Holden Volt

WHERE to start with the Holden Volt? I’ll assume you know this is GM’s plug-in electric car with a range-extender petrol engine. So let’s kick off with a few disparate facts…

Floor the throttle in a Volt and, assuming there’s sufficient charge in the battery, it will accelerate to its maximum speed of 160km/h without using its petrol engine. The car’s 0-100km/h time is a claimed 9.0 seconds. Its main electric traction motor develops 111kW and 370Nm, with 320Nm available instantly from standstill. There’s also a smaller auxiliary generator motor rated at 55kW. Volt has a total driving range of more than 550km, with an electric-only range of 40-to-80km.

The Volt’s petrol engine is a 1.4-litre GM unit shared with the Holden Cruze (minus the Cruze’s turbo). The car’s 200kg, 16kWh, 288-cell lithium-ion battery takes four to five hours to charge from a standard 10Amp Australian socket (the other electric cars currently on sale in Australia – Mitsubishi iMiev and Nissan Leaf – require 15Amp sockets to charge). If charged daily from the mains, the Volt will not use its 1.4-litre petrol range-extender at all in normal driving – in a year, Jay Leno has travelled more than 16,000km in his Volt in Los Angeles without once having to put petrol in the car. However, he has used fuel: the car will initiate an engine maintenance mode every 42 days, in which it starts the engine, gets it up to operating temperature and runs it for 10 minutes.

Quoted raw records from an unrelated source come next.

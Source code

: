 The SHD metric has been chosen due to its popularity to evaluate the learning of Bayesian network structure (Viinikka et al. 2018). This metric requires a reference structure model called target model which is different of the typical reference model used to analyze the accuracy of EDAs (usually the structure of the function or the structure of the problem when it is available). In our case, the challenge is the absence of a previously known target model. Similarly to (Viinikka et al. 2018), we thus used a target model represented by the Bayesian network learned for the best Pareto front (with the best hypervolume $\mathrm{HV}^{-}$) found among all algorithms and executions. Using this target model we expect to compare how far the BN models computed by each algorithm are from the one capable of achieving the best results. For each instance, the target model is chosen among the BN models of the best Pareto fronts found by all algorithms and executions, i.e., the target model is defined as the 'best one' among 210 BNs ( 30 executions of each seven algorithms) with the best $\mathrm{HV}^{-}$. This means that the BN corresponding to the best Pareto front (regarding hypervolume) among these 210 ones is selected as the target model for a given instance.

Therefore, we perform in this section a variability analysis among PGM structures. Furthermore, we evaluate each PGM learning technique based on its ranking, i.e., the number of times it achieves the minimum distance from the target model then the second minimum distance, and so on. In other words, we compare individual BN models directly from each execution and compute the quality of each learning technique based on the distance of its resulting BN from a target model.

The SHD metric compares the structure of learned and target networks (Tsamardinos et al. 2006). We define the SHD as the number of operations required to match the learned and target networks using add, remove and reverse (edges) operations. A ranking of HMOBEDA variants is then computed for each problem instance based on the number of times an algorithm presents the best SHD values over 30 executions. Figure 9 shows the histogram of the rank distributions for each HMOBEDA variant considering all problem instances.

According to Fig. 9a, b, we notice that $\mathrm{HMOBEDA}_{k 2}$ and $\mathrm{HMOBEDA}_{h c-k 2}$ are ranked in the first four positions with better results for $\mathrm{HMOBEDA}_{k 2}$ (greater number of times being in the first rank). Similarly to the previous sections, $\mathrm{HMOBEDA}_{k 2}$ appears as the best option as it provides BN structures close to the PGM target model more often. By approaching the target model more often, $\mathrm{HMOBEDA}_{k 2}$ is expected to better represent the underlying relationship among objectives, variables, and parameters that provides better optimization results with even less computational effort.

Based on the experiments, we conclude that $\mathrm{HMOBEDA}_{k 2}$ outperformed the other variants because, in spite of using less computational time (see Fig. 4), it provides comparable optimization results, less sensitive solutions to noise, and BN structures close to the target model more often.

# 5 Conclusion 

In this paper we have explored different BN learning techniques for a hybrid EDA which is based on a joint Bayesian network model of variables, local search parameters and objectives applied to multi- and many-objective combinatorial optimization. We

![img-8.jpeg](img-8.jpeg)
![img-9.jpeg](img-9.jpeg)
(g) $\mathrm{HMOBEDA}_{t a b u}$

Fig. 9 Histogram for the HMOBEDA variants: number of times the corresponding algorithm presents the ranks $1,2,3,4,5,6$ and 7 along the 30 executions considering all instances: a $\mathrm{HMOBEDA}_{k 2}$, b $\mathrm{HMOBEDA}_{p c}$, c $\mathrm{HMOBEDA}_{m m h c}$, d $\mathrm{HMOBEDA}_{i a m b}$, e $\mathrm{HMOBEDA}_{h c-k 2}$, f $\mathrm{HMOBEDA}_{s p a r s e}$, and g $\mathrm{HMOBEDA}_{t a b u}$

It would take four and a half years to deplete a full tank of fuel through the engine maintenance mode alone. But fuel degrades in the tank. So after a year, the Volt goes into fuel maintenance mode, in which it starts the engine and runs the tank dry. It will give you plenty of warning that this is about to happen.

The Holden Volt shares its platform with Cruze – it weighs 1696kg, 247kg more than an automatic Cruze 1.4 SRi-V hatch. Its co-efficient of drag is 0.28. Its centre of gravity is 30mm lower than that of a Cruze. Its fuel tank sits behind the battery and has a 36-litre capacity. Its official EU fuel economy figure is 1.2L/100km.

As you’ve probably gathered by now, this is no ordinary car. And most of the facts you’ve just read were churning around in my brain before I pressed the ‘start’ button and moved away at Holden’s Lang Lang proving ground for a short drive. It felt like a special moment, an experience in a game-changing car – mainly because it was.

Okay, job one: nail the throttle pedal. With zero engine noise (other than a very slight ‘zim’) but plenty of torque, this thing goes well and will not be left behind in cut-and-thrust traffic. It’s quick enough, all the way up to very illegal speeds. Wind and road noise are surprisingly well-supressed, too. The car feels solid and dense and well-engineered. It corners well, with limited roll, decent steering and a compliant ride. The cockpit feels sufficiently special and high-tech to help justify its estimated $60,000 price in Australia, and its efficiency and driving modes are beautifully displayed both on the dash and in the centre console screen. You are encouraged to keep a large green ball in the centre of a bar by using gentle throttle applications. Go too hard and the ball rises and turns orange. It’s fun and intuitive and easy to use.

The car has three main driving modes, which it shifts between seamlessly and automatically. First is EV only (charge depleting) mode. The second is extended range mode, where it uses the petrol engine to sustain a minimum amount of charge in the battery once the main charge is depleted. In this mode, the engine is effectively ‘catching up’ with what you’ve just done, driving charge back into the battery in equal proportion to the amount taken out. So if you’ve been driving with a heavy right foot – as I had – and come to a standstill, you hear the petrol engine whirring away to recharge. With a gentle throttle and plenty of engine and brake regeneration, the petrol engine won’t be needed often to keep that minimum charge constant. It cuts in with supreme smoothness, too, inaudible at low revs.

The third driving mode is the only one in which the Volt’s petrol engine drives the wheels directly through the car’s planetary gear set and the auxilliary motor. It only happens at speeds above 80km/h and with the battery at minimum charge. In this mode, the Volt is as close as it ever gets to being a conventional ICE car.

In the vast bulk of its normal working life, however, the Volt will operate as an electric car, one you plug in to charge, with potentially zero emissions (subject to how the electricity was generated) and no range anxiety.

We’ll wait until we get the car onto a road for a proper assessment, but on this short run on a test course, it proved itself quiet, fast enough, and superbly engineered. Good enough to be my first tip for 2012 Car of the Year.